R is a programming language that is often used for data analysis. It contains powerful and easy-to-use tools for statistical analysis and creating graphs.

The next weeks, we will provide an introduction to programming with R, geared at absolute beginners, and provide multiple usage examples for digital humanists.

Installing R is quite straightforward. We will install it from CRAN (The Comprehensive R Archive Network).

9.1.1 On Mac

  1. Before installing R, install XQuartz and XCode to avoid trouble down the line:
  • go to xquartz.org/, click on the XQuartz-2.8.0.dmg link to download XQuartz (the version number may be different; the website will always bring you to the link for the latest version)
  • Open Terminal, and run the following command: xcode-select --install
  1. Download the latest R version: go to cran.r-project.org/bin/macosx/ and click on the R-4.0.4.pkg link to download R (the version number may be different; the website will always bring you to the link for the latest version)
  2. click on the downloaded file to start the installation process. You can stick with the defaults, so click every Next button until you reach the end of the installation process.

9.1.2 On Windows

  1. Go to https://cran.r-project.org/, and click on “Download R for Windows”
  2. Click “base”
  3. Click “Download R 4.0.4 for Windows” (the version number may be different; the website will always bring you to the link for the latest version)
  4. Double-click the R-4.0.4-win.exe file (again, the version number may be different) to start the installation process. You can stick with the defaults, so click every Next button until you reach the end of the installation process.

9.2 Installing RStudio

RStudio is a working environment (IDE, Integrated Development Environment) for R that allows you to write R code and execute it.

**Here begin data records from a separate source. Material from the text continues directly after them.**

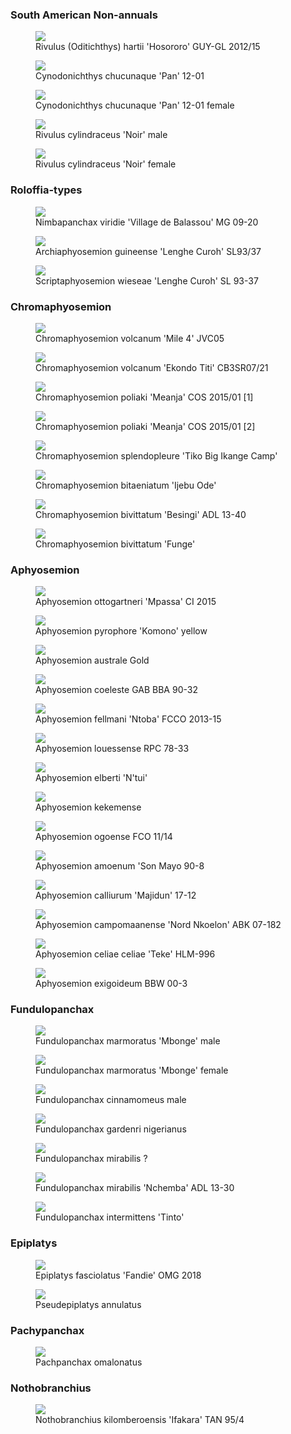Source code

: ### South American Non-annuals

<figure>
  <img src="https://thekillifish.net/index_ATTACHMENTS/Anablesoides spec.aff.holmiae GUY-GL 2012:15.jpg" />
  <figcaption>Rivulus (Oditichthys) hartii 'Hosororo' GUY-GL 2012/15</figcaption>
</figure>

<figure>
  <img src="https://thekillifish.net/index_ATTACHMENTS/Cynodonichthys_chucunaque_Pan_12-01_DSC_6229.jpg" />
  <figcaption>Cynodonichthys chucunaque 'Pan' 12-01</figcaption>
</figure>

<figure>
  <img src="https://thekillifish.net/index_ATTACHMENTS/Cynodonichthys_chucunaque_Pan_12-01_DSC_6150_female.jpg" />
  <figcaption>Cynodonichthys chucunaque 'Pan' 12-01 female</figcaption>
</figure>

<figure>
  <img src="https://thekillifish.net/index_ATTACHMENTS/Rivulus_cylindraceus_noir_male.jpg" />
  <figcaption>Rivulus cylindraceus 'Noir' male</figcaption>
</figure>

<figure>
  <img src="https://thekillifish.net/index_ATTACHMENTS/Rivulus_cylindraceus_noir_female.jpg" />
  <figcaption>Rivulus cylindraceus 'Noir' female</figcaption>
</figure>

### Roloffia-types

<figure>
  <img src="https://thekillifish.net/index_ATTACHMENTS/Nimbapanchax_viridie_Village_de_Balassou_MG_09-20.png" />
  <figcaption>Nimbapanchax viridie 'Village de Balassou' MG 09-20</figcaption>
</figure>

<figure>
  <img src="https://thekillifish.net/index_ATTACHMENTS/Archiaphyosemion guineense_Lenghe_Curoh_DSC_7057.jpg" />
  <figcaption>Archiaphyosemion guineense 'Lenghe Curoh' SL93/37</figcaption>
</figure>

<figure>
  <img src="https://thekillifish.net/index_ATTACHMENTS/Scriptaphyosemion_wieseae_Lenghe_Curoh_SL_93-37_DSC_6307.jpg" />
  <figcaption>Scriptaphyosemion wieseae 'Lenghe Curoh' SL 93-37 </figcaption>
</figure>

### Chromaphyosemion

<figure>
  <img src="https://thekillifish.net/index_ATTACHMENTS/Chrom_volcanum_Mile4_2.jpg" />
  <figcaption>Chromaphyosemion volcanum 'Mile 4' JVC05</figcaption>
</figure>

<figure>
  <img src="https://thekillifish.net/index_ATTACHMENTS/Chrom_volcanum_Ekondo_Titi_6431.jpg" />
  <figcaption>Chromaphyosemion volcanum 'Ekondo Titi' CB3SR07/21</figcaption>
</figure>

<figure>
  <img src="https://thekillifish.net/index_ATTACHMENTS/Chromaphyosemion_poliaki_COS_2015__Meanja_01.png" />
  <figcaption>Chromaphyosemion poliaki 'Meanja' COS 2015/01 [1]</figcaption>
</figure>

<figure>
  <img src="https://thekillifish.net/index_ATTACHMENTS/Chromaphyosemion_poliaki_COS_2015__Meanja_07.png" />
  <figcaption>Chromaphyosemion poliaki 'Meanja' COS 2015/01 [2]</figcaption>
</figure>

<figure>
  <img src="https://thekillifish.net/index_ATTACHMENTS/Chromaphyosemion_splendopleure_Tiko_Big_Ikange_Camp.jpg" />
  <figcaption>Chromaphyosemion splendopleure 'Tiko Big Ikange Camp'</figcaption>
</figure>

<figure>
  <img src="https://thekillifish.net/index_ATTACHMENTS/bitaeniatum_full.jpg" />
  <figcaption>Chromaphyosemion bitaeniatum 'Ijebu Ode'</figcaption>
</figure>

<figure>
  <img src="https://thekillifish.net/index_ATTACHMENTS/bivittatum_besingi.jpg" />
  <figcaption>Chromaphyosemion bivittatum 'Besingi' ADL 13-40</figcaption>
</figure>

<figure>
  <img src="https://thekillifish.net/index_ATTACHMENTS/bivittatum_Funge.jpg" />
  <figcaption>Chromaphyosemion bivittatum 'Funge'</figcaption>
</figure>

### Aphyosemion

<figure>
  <img src="https://thekillifish.net/index_ATTACHMENTS/Aphyosemion_ottogartneri_CI2015_Mpassa_06.png" />
  <figcaption>Aphyosemion ottogartneri 'Mpassa' CI 2015</figcaption>
</figure>

<figure>
  <img src="https://thekillifish.net/index_ATTACHMENTS/Aphyosemion_pyrophore_komono.jpg" />
  <figcaption>Aphyosemion pyrophore 'Komono' yellow</figcaption>
</figure>

<figure>
  <img src="https://thekillifish.net/index_ATTACHMENTS/australe_10.jpeg" />
  <figcaption>Aphyosemion australe Gold</figcaption>
</figure>

<figure>
  <img src="https://thekillifish.net/index_ATTACHMENTS/coeleste_2.jpeg" />
  <figcaption>Aphyosemion coeleste GAB BBA 90-32</figcaption>
</figure>

<figure>
  <img src="https://thekillifish.net/index_ATTACHMENTS/fellmani_2.jpeg" />
  <figcaption>Aphyosemion fellmani 'Ntoba' FCCO 2013-15</figcaption>
</figure>

<figure>
  <img src="https://thekillifish.net/index_ATTACHMENTS/louessense_1.jpeg" />
  <figcaption>Aphyosemion louessense RPC 78-33</figcaption>
</figure>

<figure>
  <img src="https://thekillifish.net/index_ATTACHMENTS/Ntui_2.jpg" />
  <figcaption>Aphyosemion elberti 'N'tui'</figcaption>
</figure>

<figure>
  <img src="https://thekillifish.net/index_ATTACHMENTS/Aphyosemion_kekemense_male4.jpg" />
  <figcaption>Aphyosemion kekemense</figcaption>
</figure>

<figure>
  <img src="https://thekillifish.net/index_ATTACHMENTS/Aphyosemion_ogoense_pyrophore_FCCO_11_14_03.png" />
  <figcaption>Aphyosemion ogoense FCO 11/14</figcaption>
</figure>

<figure>
  <img src="https://thekillifish.net/index_ATTACHMENTS/Aphyosemion_amoenum_Son_Mayo_90_8_DSC_6203.jpg" />
  <figcaption>Aphyosemion amoenum 'Son Mayo 90-8</figcaption>
</figure>

<figure>
  <img src="https://thekillifish.net/index_ATTACHMENTS/Aphyosemion_calliarum_Majidun_17-12.jpeg" />
  <figcaption>Aphyosemion calliurum 'Majidun' 17-12</figcaption>
</figure>

<figure>
  <img src="https://thekillifish.net/index_ATTACHMENTS/Aphyosemion_campomaanense_Nord_Nkoleon_DSC_7080.jpg" />
  <figcaption>Aphyosemion campomaanense 'Nord Nkoelon' ABK 07-182</figcaption>
</figure>

<figure>
  <img src="https://thekillifish.net/index_ATTACHMENTS/Aphyosemion_celiae_celiae_Teke_HLM_996_DSC_6377.jpg" />
  <figcaption>Aphyosemion celiae celiae 'Teke' HLM-996</figcaption>
</figure>

<figure>
  <img src="https://thekillifish.net/index_ATTACHMENTS/Aphyosemion_exigoideum_BBW_00-3_DSC_6210.jpg" />
  <figcaption>Aphyosemion exigoideum BBW 00-3</figcaption>
</figure>

### Fundulopanchax

<figure>
  <img src="https://thekillifish.net/index_ATTACHMENTS/Fundulopanchax_marmoratus_Mbonge_male_07.png" />
  <figcaption>Fundulopanchax marmoratus 'Mbonge' male</figcaption>
</figure>

<figure>
  <img src="https://thekillifish.net/index_ATTACHMENTS/Fundulopanchax_marmoratus_Mbonge_female.png" />
  <figcaption>Fundulopanchax marmoratus 'Mbonge' female</figcaption>
</figure>

<figure>
  <img src="https://thekillifish.net/index_ATTACHMENTS/Fundulopanchax_cinnamomeus_flare.jpg" />
  <figcaption>Fundulopanchax cinnamomeus male</figcaption>
</figure>

<figure>
  <img src="https://thekillifish.net/index_ATTACHMENTS/Fundulopanchax_gardneri_nigerianus_gold.jpg" />
  <figcaption>Fundulopanchax gardenri nigerianus</figcaption>
</figure>

<figure>
  <img src="https://thekillifish.net/index_ATTACHMENTS/Fundulopanchax_traudeae.jpeg" />
  <figcaption>Fundulopanchax mirabilis ?</figcaption>
</figure>

<figure>
  <img src="https://thekillifish.net/index_ATTACHMENTS/Fundulopanchax_mirabilis_Nchemba_ADL-13_30_DSC_6181.jpg" />
  <figcaption>Fundulopanchax mirabilis 'Nchemba' ADL 13-30</figcaption>
</figure>

<figure>
  <img src="https://thekillifish.net/index_ATTACHMENTS/intermittens_tinto.jpeg" />
  <figcaption>Fundulopanchax intermittens 'Tinto'</figcaption>
</figure>

### Epiplatys

<figure>
  <img src="https://thekillifish.net/index_ATTACHMENTS/Epi_fasciolatus_Fandie_OMG_2018_DSC_6288.jpg" />
  <figcaption>Epiplatys fasciolatus 'Fandie' OMG 2018</figcaption>
</figure>

<figure>
  <img src="https://thekillifish.net/index_ATTACHMENTS/annulatus_1.jpeg" />
  <figcaption>Pseudepiplatys annulatus</figcaption>
</figure>

### Pachypanchax

<figure>
  <img src="https://thekillifish.net/index_ATTACHMENTS/Pachpanchax_omalonatus_pair1_reduced.jpeg" />
  <figcaption>Pachpanchax omalonatus</figcaption>
</figure>

### Nothobranchius

<figure>
  <img src="https://thekillifish.net/index_ATTACHMENTS/notho_kilomberensis.jpg" />
  <figcaption>Nothobranchius kilomberoensis 'Ifakara' TAN 95/4</figcaption>
</figure>
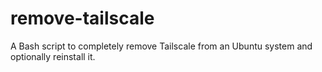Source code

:# remove-tailscale
A Bash script to completely remove Tailscale from an Ubuntu system and optionally reinstall it.
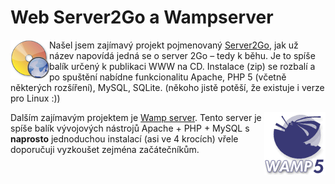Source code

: <!--
title : Web Server2Go a Wampserver
author : Roman Ožana <ozana@omdesign.cz>
date : 2.6.2006 21:13:37
tags : software, webdesign
-->

# Web Server2Go a Wampserver

<img class="alignleft" src="server-togo.png" alt="Ikonka CD" width="62" height="62" align="left" />Našel jsem zajímavý projekt pojmenovaný [Server2Go][1], jak už název napovídá jedná se o server 2Go &#8211; tedy k běhu. Je to spíše balík určený k publikaci WWW na CD. Instalace (zip) se rozbalí a po spuštění nabídne funkcionalitu Apache, PHP 5 (včetně některých rozšíření), MySQL, SQLite. (někoho jistě potěší, že existuje i verze pro Linux :))

<img class="alignright" src="wamps.png" alt="Logo WAmpserver 5" width="98" height="100" align="right" />Dalším zajímavým projektem je [Wamp server][2]. Tento server je spíše balík vývojových nástrojů Apache + PHP + MySQL s **naprosto** jednoduchou instalací (asi ve 4 krocích) vřele doporučuji vyzkoušet zejména začátečníkům.

 [1]: http://www.server2go-web.de/ "Odkaz na stránky projektu Server2Go"
 [2]: http://www.wampserver.com/ "Projekt Wamp Server"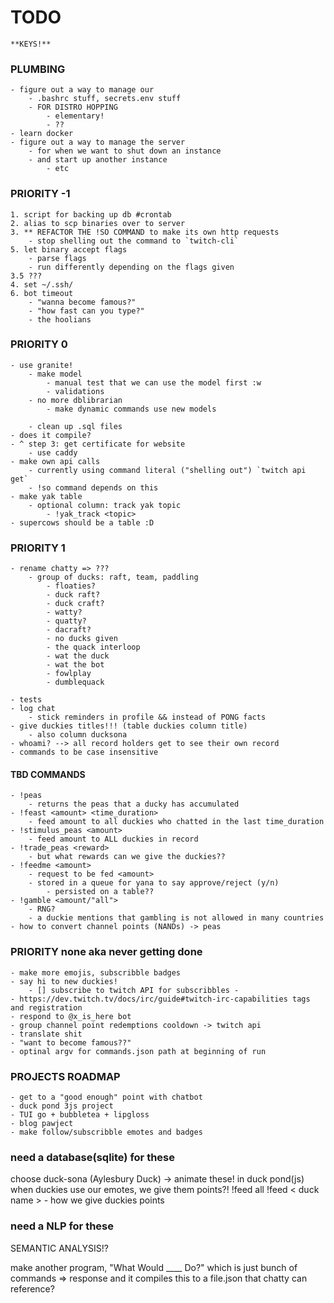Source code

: # TODO
    **KEYS!**
### PLUMBING
    - figure out a way to manage our 
        - .bashrc stuff, secrets.env stuff
        - FOR DISTRO HOPPING 
            - elementary! 
            - ??
    - learn docker 
    - figure out a way to manage the server
        - for when we want to shut down an instance 
        - and start up another instance 
            - etc


### PRIORITY -1
    1. script for backing up db #crontab
    2. alias to scp binaries over to server
    3. ** REFACTOR THE !SO COMMAND to make its own http requests
        - stop shelling out the command to `twitch-cli`
    5. let binary accept flags
        - parse flags
        - run differently depending on the flags given 
    3.5 ???  
    4. set ~/.ssh/
    6. bot timeout
        - "wanna become famous?"
        - "how fast can you type?"
        - the hoolians 


### PRIORITY 0 
    - use granite!
        - make model 
            - manual test that we can use the model first :w
            - validations 
        - no more dblibrarian
            - make dynamic commands use new models 

        - clean up .sql files
    - does it compile?
    - ^ step 3: get certificate for website 
        - use caddy 
    - make own api calls
        - currently using command literal ("shelling out") `twitch api get` 
        - !so command depends on this
    - make yak table 
        - optional column: track yak topic
            - !yak_track <topic>
    - supercows should be a table :D 

### PRIORITY 1
    - rename chatty => ??? 
        - group of ducks: raft, team, paddling 
            - floaties? 
            - duck raft? 
            - duck craft?
            - watty? 
            - quatty? 
            - dacraft? 
            - no ducks given 
            - the quack interloop 
            - wat the duck 
            - wat the bot 
            - fowlplay 
            - dumblequack

    - tests 
    - log chat
        - stick reminders in profile && instead of PONG facts
    - give duckies titles!!! (table duckies column title)
        - also column ducksona 
    - whoami? --> all record holders get to see their own record
    - commands to be case insensitive 
#### TBD COMMANDS
    - !peas
        - returns the peas that a ducky has accumulated 
    - !feast <amount> <time_duration>
        - feed amount to all duckies who chatted in the last time_duration 
    - !stimulus_peas <amount>
        - feed amount to ALL duckies in record 
    - !trade_peas <reward>
        - but what rewards can we give the duckies??
    - !feedme <amount>
        - request to be fed <amount>
        - stored in a queue for yana to say approve/reject (y/n)
            - persisted on a table??
    - !gamble <amount/"all">
        - RNG? 
        - a duckie mentions that gambling is not allowed in many countries 
    - how to convert channel points (NANDs) -> peas 


### PRIORITY none aka never getting done  
    - make more emojis, subscribble badges 
    - say hi to new duckies! 
        - [] subscribe to twitch API for subscribbles -
    - https://dev.twitch.tv/docs/irc/guide#twitch-irc-capabilities tags and registration 
    - respond to @x_is_here bot
    - group channel point redemptions cooldown -> twitch api 
    - translate shit 
    - "want to become famous??"
    - optinal argv for commands.json path at beginning of run 


### PROJECTS ROADMAP
    - get to a "good enough" point with chatbot
    - duck pond 3js project 
    - TUI go + bubbletea + lipgloss
    - blog pawject
    - make follow/subscribble emotes and badges

### need a database(sqlite) for these
choose duck-sona (Aylesbury Duck) -> animate these! in duck pond(js)
when duckies use our emotes, we give them points?!
!feed all 
!feed < duck name >
    - how we give duckies points 

### need a NLP for these
SEMANTIC ANALYSIS!?

make another program, "What Would ____ Do?"
which is just bunch of commands => response
and it compiles this to a file.json
that chatty can reference?


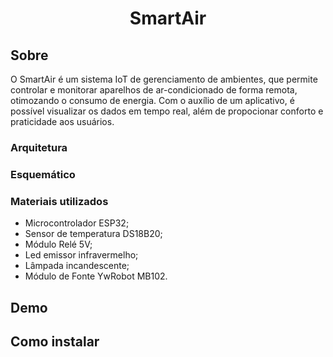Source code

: <div align='center'>
  <h1>SmartAir</h1>
</div>


## Sobre
O SmartAir é um sistema IoT de gerenciamento de ambientes, que permite controlar e monitorar aparelhos de ar-condicionado de forma remota, otimozando o consumo de energia. Com o auxílio de um aplicativo, é possível visualizar os dados em tempo real, além de propocionar conforto e praticidade aos usuários.

### Arquitetura

### Esquemático
### Materiais utilizados

* Microcontrolador ESP32;
* Sensor de temperatura DS18B20;
* Módulo Relé 5V;
* Led emissor infravermelho;
* Lâmpada incandescente;
* Módulo de Fonte YwRobot MB102.

## Demo


## Como instalar
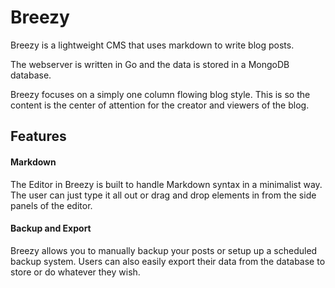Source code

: # Breezy
Breezy is a lightweight CMS that uses markdown to write blog posts.

The webserver is written in Go and the data is stored in a MongoDB database.

Breezy focuses on a simply one column flowing blog style. This is so the content is the center of attention for the creator and viewers of the blog.

## Features
#### Markdown
The Editor in Breezy is built to handle Markdown syntax in a minimalist way. The user can just type it all out or drag and drop elements in from the side panels of the editor.

#### Backup and Export
Breezy allows you to manually backup your posts or setup up a scheduled backup system. Users can also easily export their data from the database to store or do whatever they wish.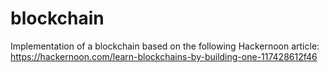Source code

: # blockchain

Implementation of a blockchain based on the following Hackernoon article: https://hackernoon.com/learn-blockchains-by-building-one-117428612f46 
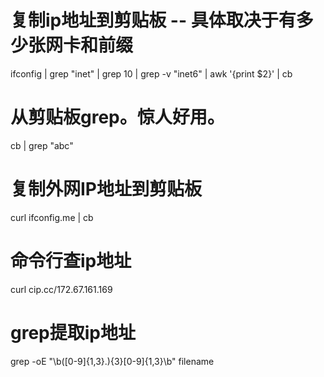 # 复制ip地址到剪贴板 -- 具体取决于有多少张网卡和前缀
ifconfig | grep "inet" | grep 10 | grep -v "inet6" | awk '{print $2}' | cb

# 从剪贴板grep。惊人好用。
cb | grep "abc"

# 复制外网IP地址到剪贴板
curl ifconfig.me | cb

# 命令行查ip地址
curl cip.cc/172.67.161.169

# grep提取ip地址
grep -oE "\b([0-9]{1,3}\.){3}[0-9]{1,3}\b" filename

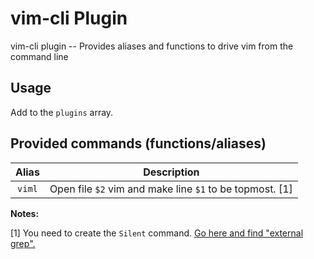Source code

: # vim-cli Plugin

vim-cli plugin -- Provides aliases and functions to drive vim from the command line

## Usage

Add to the `plugins` array.

## Provided commands (functions/aliases)

| Alias  | Description                                              |
|:------:|:--------------------------------------------------------:|
| `viml` | Open file `$2` vim and make line `$1` to be topmost. [1] |

**Notes:**

[1] You need to create the `Silent` command. [Go here and find "external grep".][Silent]

[Silent]: https://vim.fandom.com/wiki/Avoiding_the_%22Hit_ENTER_to_continue%22_prompts
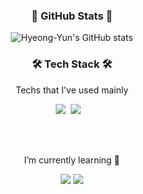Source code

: 
<div align="center">
 
<h3 align="center"> 🌿 GitHub Stats 🌿 </h3>
  
![Hyeong-Yun's GitHub stats](https://github-readme-stats.vercel.app/api?username=Hyeong-Yun&show_icons=true&theme=vue)
</div>

<h3 align="center">🛠 Tech Stack 🛠</h3>

<p align="center"> Techs that I've used mainly </p>

<p align="center">
 <img src="https://img.shields.io/badge/Python-3766AB?style=flat-square&logo=Python&logoColor=white"/></a>&nbsp 
 <img src="https://img.shields.io/badge/-HTML-red?style=flat-square&logo=HTML&logoColor=white"/></a>&nbsp 
 <img src="https://img.shields.io/badge/TypeScript-3178C6?style=flat&logo=TypeScript&logoColor=white"/>
</p>
<br><br>

<p align="center"> I’m currently learning 🌱</p>
<p align="center">
<img src="https://img.shields.io/badge/C-A8B9CC?style=flat-square&logo=C&logoColor=white"/></a> 
<img src="https://img.shields.io/badge/Python-3776AB?style=flat-square&logo=Python&logoColor=white"/></a> 
</p>
<br><br>
<!--
**hye0e/hye0e** is a ✨ _special_ ✨ repository because its `README.md` (this file) appears on your GitHub profile.

Here are some ideas to get you started:

Commit changes
- 🌱 I’m currently learning Python
- 📫 How to reach me: nanda5050@naver.com
-->
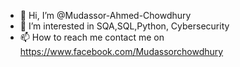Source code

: - 👋 Hi, I’m @Mudassor-Ahmed-Chowdhury
- 👀 I’m interested in SQA,SQL,Python, Cybersecurity
- 📫 How to reach me contact me on https://www.facebook.com/Mudassorchowdhury
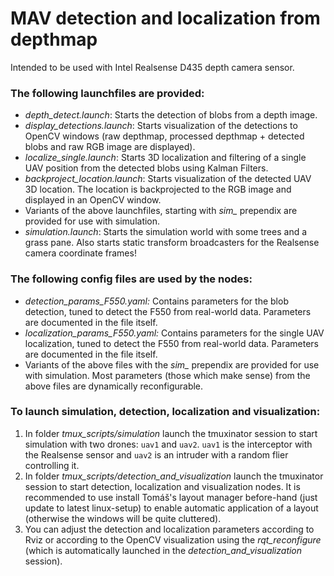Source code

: # MAV detection and localization from depthmap

Intended to be used with Intel Realsense D435 depth camera sensor.

### The following launchfiles are provided:
 * *depth_detect.launch*: Starts the detection of blobs from a depth image.
 * *display_detections.launch*: Starts visualization of the detections to OpenCV windows (raw depthmap, processed depthmap + detected blobs and raw RGB image are displayed).
 * *localize_single.launch*: Starts 3D localization and filtering of a single UAV position from the detected blobs using Kalman Filters.
 * *backproject_location.launch*: Starts visualization of the detected UAV 3D location. The location is backprojected to the RGB image and displayed in an OpenCV window.
 * Variants of the above launchfiles, starting with *sim_* prependix are provided for use with simulation.
 * *simulation.launch*: Starts the simulation world with some trees and a grass pane. Also starts static transform broadcasters for the Realsense camera coordinate frames!

### The following config files are used by the nodes:
 * *detection_params_F550.yaml:* Contains parameters for the blob detection, tuned to detect the F550 from real-world data. Parameters are documented in the file itself.
 * *localization_params_F550.yaml:* Contains parameters for the single UAV localization, tuned to detect the F550 from real-world data. Parameters are documented in the file itself.
 * Variants of the above files with the *sim_* prependix are provided for use with simulation.
Most parameters (those which make sense) from the above files are dynamically reconfigurable.

### To launch simulation, detection, localization and visualization:
 1) In folder *tmux_scripts/simulation* launch the tmuxinator session to start simulation with two drones: `uav1` and `uav2`. `uav1` is the interceptor with the Realsense sensor and `uav2` is an intruder with a random flier controlling it.
 2) In folder *tmux_scripts/detection_and_visualization* launch the tmuxinator session to start detection, localization and visualization nodes. It is recommended to use install Tomáš's layout manager before-hand (just update to latest linux-setup) to enable automatic application of a layout (otherwise the windows will be quite cluttered).
 3) You can adjust the detection and localization parameters according to Rviz or according to the OpenCV visualization using the *rqt_reconfigure* (which is automatically launched in the *detection_and_visualization* session).
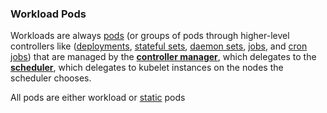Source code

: ### Workload Pods
Workloads are always [pods](../../../../../resource/pod/pod.md) (or groups of pods through higher-level controllers like ([deployments](../../../../../resource/deploy/deploy.md), [stateful sets](../../../../../resource/deploy//stateful_set.md), [daemon sets](../../../../../resource/deploy/daemon_set.md), [jobs](../../../../../resource/job/job.md), and [cron jobs](../../../../../resource/job/job_cron.md)) that are managed by the **[controller manager](../static/system/scheduler.md)**, which delegates to the **[scheduler](../static/system/scheduler.md)**, which delegates to kubelet instances on the nodes the scheduler chooses.

All pods are either workload or [static](../static/static_pods.md) pods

You can write R scripts in any text editor and execute them from any command line program, but an IDE like RStudio makes writing and executing R code much easier.

IMPORTANT: install RStudio only after you have installed R

9.2.1 On Mac

  1. Go to https://rstudio.com/products/rstudio/download/#download
  2. Click the DOWNLOAD RSTUDIO FOR MAC OS button. If this button does not appear for some reason, click the download link for the macOS 10 version .dmg file in the table below:

  1. Click the downloaded RStudio-1.4.1106.dmg file (NB: the version number may be different; the website will always bring you to the link for the latest version) to start the installation process. You can stick with the defaults, so click every Next button until you reach the end of the installation process.

9.2.2 On Windows

  1. Go to https://rstudio.com/products/rstudio/download/#download
  2. Click the DOWNLOAD RSTUDIO FOR WINDOWS button:

If this button does not appear for some reason, click the download link for the Windows 10/8 version .exe file in the table below:

  1. Double-click the downloaded RStudio-1.4.1106.exe file (NB: the version number may be different; the website will always bring you to the link for the latest version) to start the installation process. You can stick with the defaults, so click every Next button until you reach the end of the installation process.

9.3 The RStudio interface

  1. Open RStudio
  • in Windows: click the Start button at the bottom left of your screen, type “RStudio” and click on the RStudio App button that appears:
  • on Mac: click RStudio in your Applications screen

RStudio icon (on Windows)

  1. The interface should look more or less like this:

RStudio interface (on Mac)

The interface contains three panes:

  • On the left, you will find the Console pane , which allows you to write and execute code interactively, just like in a command-line program. Note that the prompt in RStudio looks like >, not like $.
  • On the top right, you will find the Environment pane, which will show you the R objects in your current project, and a history of the most recent commands you executed in the console pane.
  • On the bottom right, you will find the Files pane, where you can select files to open with RStudio. This pane also contains tabs for displaying graphs you create in RStudio, Help information for using R and different packages (i.e., extensions of the R language), etc.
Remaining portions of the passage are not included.